Statistical Process Control for .NET Developers

Most teams already collect operational metrics. The hard part is spotting when a process is changing before it turns into an outage, regression, or support ticket. A moving average can hide drift. A dashboard can show that numbers are “still in range” while the process is quietly getting worse.

That is where statistical process control can help.

The insight: thresholds vs. control limits

Most systems today rely on fixed thresholds such as SLAs or alert limits.

Thresholds tell you when you have already broken a promise.

Control limits answer a different question. They tell you whether your process is still behaving like itself.

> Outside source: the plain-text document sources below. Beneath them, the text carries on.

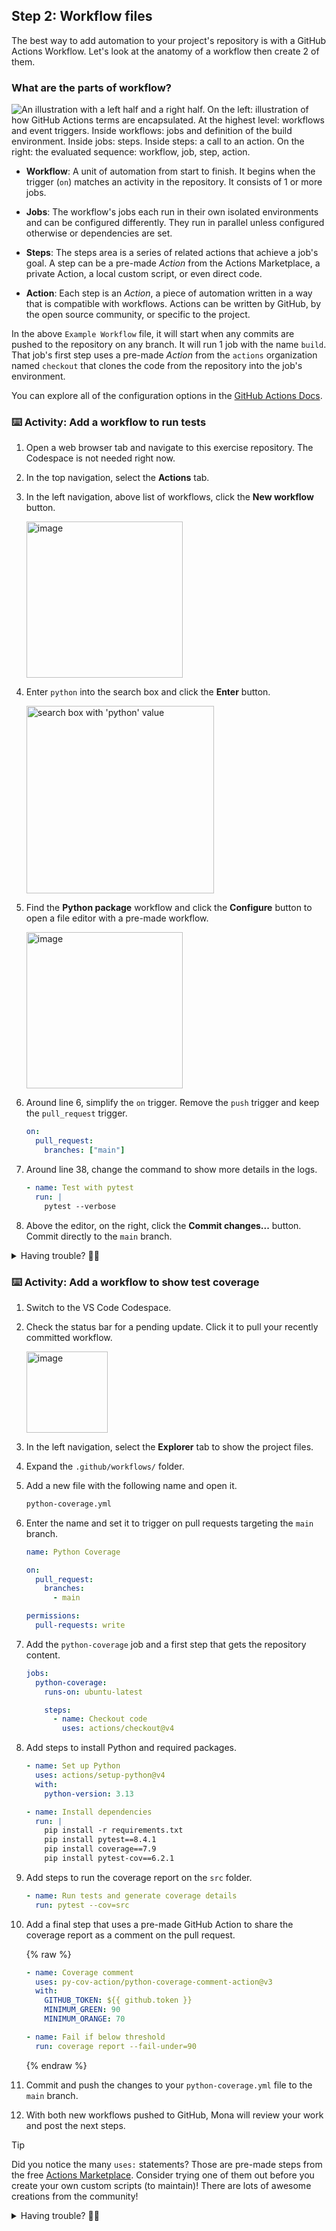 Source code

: ## Step 2: Workflow files

The best way to add automation to your project's repository is with a GitHub Actions Workflow. Let's look at the anatomy of a workflow then create 2 of them.

### What are the parts of workflow?

![An illustration with a left half and a right half. On the left: illustration of how GitHub Actions terms are encapsulated. At the highest level: workflows and event triggers. Inside workflows: jobs and definition of the build environment. Inside jobs: steps. Inside steps: a call to an action. On the right: the evaluated sequence: workflow, job, step, action.](https://user-images.githubusercontent.com/6351798/88589835-f5ce0900-d016-11ea-8c8a-0e7d7907c713.png)

- **Workflow**: A unit of automation from start to finish. It begins when the trigger (`on`) matches an activity in the repository. It consists of 1 or more jobs.

- **Jobs**: The workflow's jobs each run in their own isolated environments and can be configured differently. They run in parallel unless configured otherwise or dependencies are set.

- **Steps**: The steps area is a series of related actions that achieve a job's goal. A step can be a pre-made _Action_ from the Actions Marketplace, a private Action, a local custom script, or even direct code.

- **Action**: Each step is an _Action_, a piece of automation written in a way that is compatible with workflows. Actions can be written by GitHub, by the open source community, or specific to the project.

In the above `Example Workflow` file, it will start when any commits are pushed to the repository on any branch. It will run 1 job with the name `build`. That job's first step uses a pre-made _Action_ from the `actions` organization named `checkout` that clones the code from the repository into the job's environment.

You can explore all of the configuration options in the [GitHub Actions Docs](https://docs.github.com/actions/using-workflows/workflow-syntax-for-github-actions).

### ⌨️ Activity: Add a workflow to run tests

1. Open a web browser tab and navigate to this exercise repository. The Codespace is not needed right now.

1. In the top navigation, select the **Actions** tab.

1. In the left navigation, above list of workflows, click the **New workflow** button.

   <img width="250" alt="image" src="https://github.com/user-attachments/assets/babb2cec-dc4c-42a2-a28c-69da8e9ea79d" />

1. Enter `python` into the search box and click the **Enter** button.

   <img width="300" alt="search box with 'python' value" src="https://github.com/user-attachments/assets/34f2795c-85e8-4dc8-b03b-eac73e70e309" />

1. Find the **Python package** workflow and click the **Configure** button to open a file editor with a pre-made workflow.

   <img width="250" alt="image" src="https://github.com/user-attachments/assets/4a2ff616-aedd-41b5-a24c-82014e98bbee" />

1. Around line 6, simplify the `on` trigger. Remove the `push` trigger and keep the `pull_request` trigger.

   ```yml
   on:
     pull_request:
       branches: ["main"]
   ```

1. Around line 38, change the command to show more details in the logs.

   ```yml
   - name: Test with pytest
     run: |
       pytest --verbose
   ```

1. Above the editor, on the right, click the **Commit changes...** button. Commit directly to the `main` branch.

<details>
<summary>Having trouble? 🤷‍♂️</summary>

Indention of `.yml` files is important. If you are getting syntax errors, that may be the reason.

Finished workflow file: `.github/workflows/python-package.yml.example`

</details>

### ⌨️ Activity: Add a workflow to show test coverage

1. Switch to the VS Code Codespace.

1. Check the status bar for a pending update. Click it to pull your recently committed workflow.

   <img width="130" alt="image" src="https://github.com/user-attachments/assets/c3eb17cf-a18e-4fae-bf18-cda900c7c6d3" />

1. In the left navigation, select the **Explorer** tab to show the project files.

1. Expand the `.github/workflows/` folder.

1. Add a new file with the following name and open it.

   ```txt
   python-coverage.yml
   ```

1. Enter the name and set it to trigger on pull requests targeting the `main` branch.

   ```yml
   name: Python Coverage

   on:
     pull_request:
       branches:
         - main

   permissions:
     pull-requests: write
   ```

1. Add the `python-coverage` job and a first step that gets the repository content.

   ```yml
   jobs:
     python-coverage:
       runs-on: ubuntu-latest

       steps:
         - name: Checkout code
           uses: actions/checkout@v4
   ```

1. Add steps to install Python and required packages.

   ```yml
   - name: Set up Python
     uses: actions/setup-python@v4
     with:
       python-version: 3.13

   - name: Install dependencies
     run: |
       pip install -r requirements.txt
       pip install pytest==8.4.1
       pip install coverage==7.9
       pip install pytest-cov==6.2.1
   ```

1. Add steps to run the coverage report on the `src` folder.

   ```yml
   - name: Run tests and generate coverage details
     run: pytest --cov=src
   ```

1. Add a final step that uses a pre-made GitHub Action to share the coverage report as a comment on the pull request.

   {% raw %}

   ```yml
   - name: Coverage comment
     uses: py-cov-action/python-coverage-comment-action@v3
     with:
       GITHUB_TOKEN: ${{ github.token }}
       MINIMUM_GREEN: 90
       MINIMUM_ORANGE: 70

   - name: Fail if below threshold
     run: coverage report --fail-under=90
   ```

   {% endraw %}

1. Commit and push the changes to your `python-coverage.yml` file to the `main` branch.

1. With both new workflows pushed to GitHub, Mona will review your work and post the next steps.

> [!TIP]
> Did you notice the many `uses:` statements? Those are pre-made steps from the free [Actions Marketplace](https://github.com/marketplace?type=actions). Consider trying one of them out before you create your own custom scripts (to maintain)! There are lots of awesome creations from the community!

<details>
<summary>Having trouble? 🤷‍♂️</summary>

Indention of `.yml` files is important. If you are getting syntax errors, that may be the reason.

Finished workflow file: `.github/workflows/python-coverage.yml.example`

</details>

A system can be within specification and still be drifting, shifting, or becoming unstable. That is exactly the gap SPC is designed to close. It focuses on detecting non-random behavior, not just threshold breaches.

The Numerics.NET SPC API is designed for this kind of workflow. It is calculation-first. You fit a baseline from historical data, then apply that frozen baseline to new observations. You can render the results however you like. In this example, we will use ScottPlot 5 from a simple console app to generate a PNG.

We will work with a synthetic server latency dataset in two phases:

  • Phase I: use stable historical data to learn what “normal” looks like
  • Phase II: apply that frozen baseline to new samples and look for signals

That is a much more realistic operational workflow than mixing stable and unstable data in one retrospective batch.

The scenario

Imagine you are tracking request latency for a backend service. For a while, the service is stable. Then a rollout changes something subtle. Requests are still within the SLA, and none of the new values look dramatic on their own, but they are all slightly higher than the old baseline.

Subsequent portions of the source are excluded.